PROBLEM TO SOLVE.
Output each entry verbatim and exclude every picture from it.

[Saved entries]
=-=-=

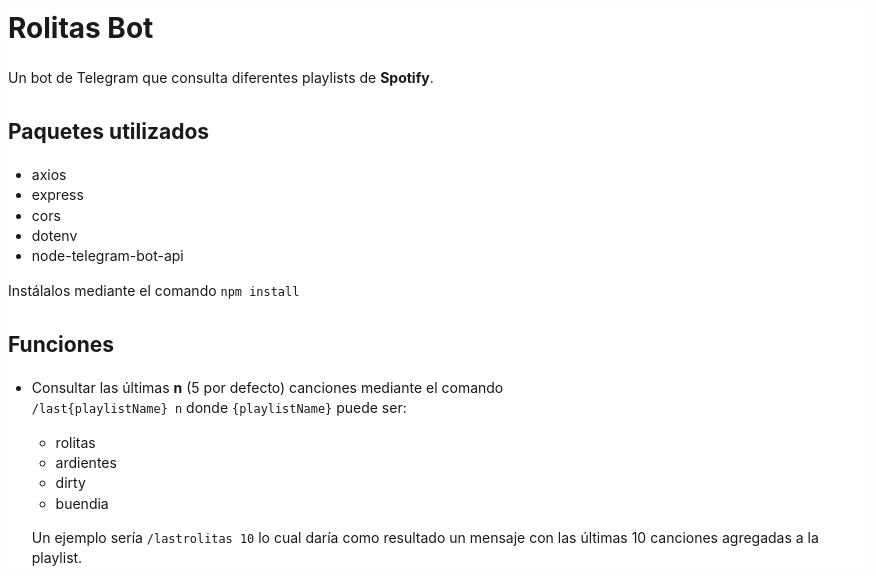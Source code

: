 
# Rolitas Bot

Un bot de Telegram que consulta diferentes playlists de **Spotify**.

## Paquetes utilizados

-   axios
-   express
-   cors
-   dotenv
-   node-telegram-bot-api

Instálalos mediante el comando `npm install`

## Funciones

-   Consultar las últimas **n** (5 por defecto) canciones mediante el comando <br> ```/last{playlistName} n``` donde ```{playlistName}``` puede ser: 
    - rolitas 
    - ardientes 
    - dirty 
    - buendia

    Un ejemplo sería ```/lastrolitas 10``` lo cual daría como resultado un mensaje con las últimas 10 canciones agregadas a la playlist.

    <p align='center'>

=-=-=

TASK ANSWER.
Source code

: 
# Rolitas Bot

Un bot de Telegram que consulta diferentes playlists de **Spotify**.

## Paquetes utilizados

-   axios
-   express
-   cors
-   dotenv
-   node-telegram-bot-api

Instálalos mediante el comando `npm install`

## Funciones

-   Consultar las últimas **n** (5 por defecto) canciones mediante el comando <br> ```/last{playlistName} n``` donde ```{playlistName}``` puede ser: 
    - rolitas 
    - ardientes 
    - dirty 
    - buendia

    Un ejemplo sería ```/lastrolitas 10``` lo cual daría como resultado un mensaje con las últimas 10 canciones agregadas a la playlist.

    <p align='center'>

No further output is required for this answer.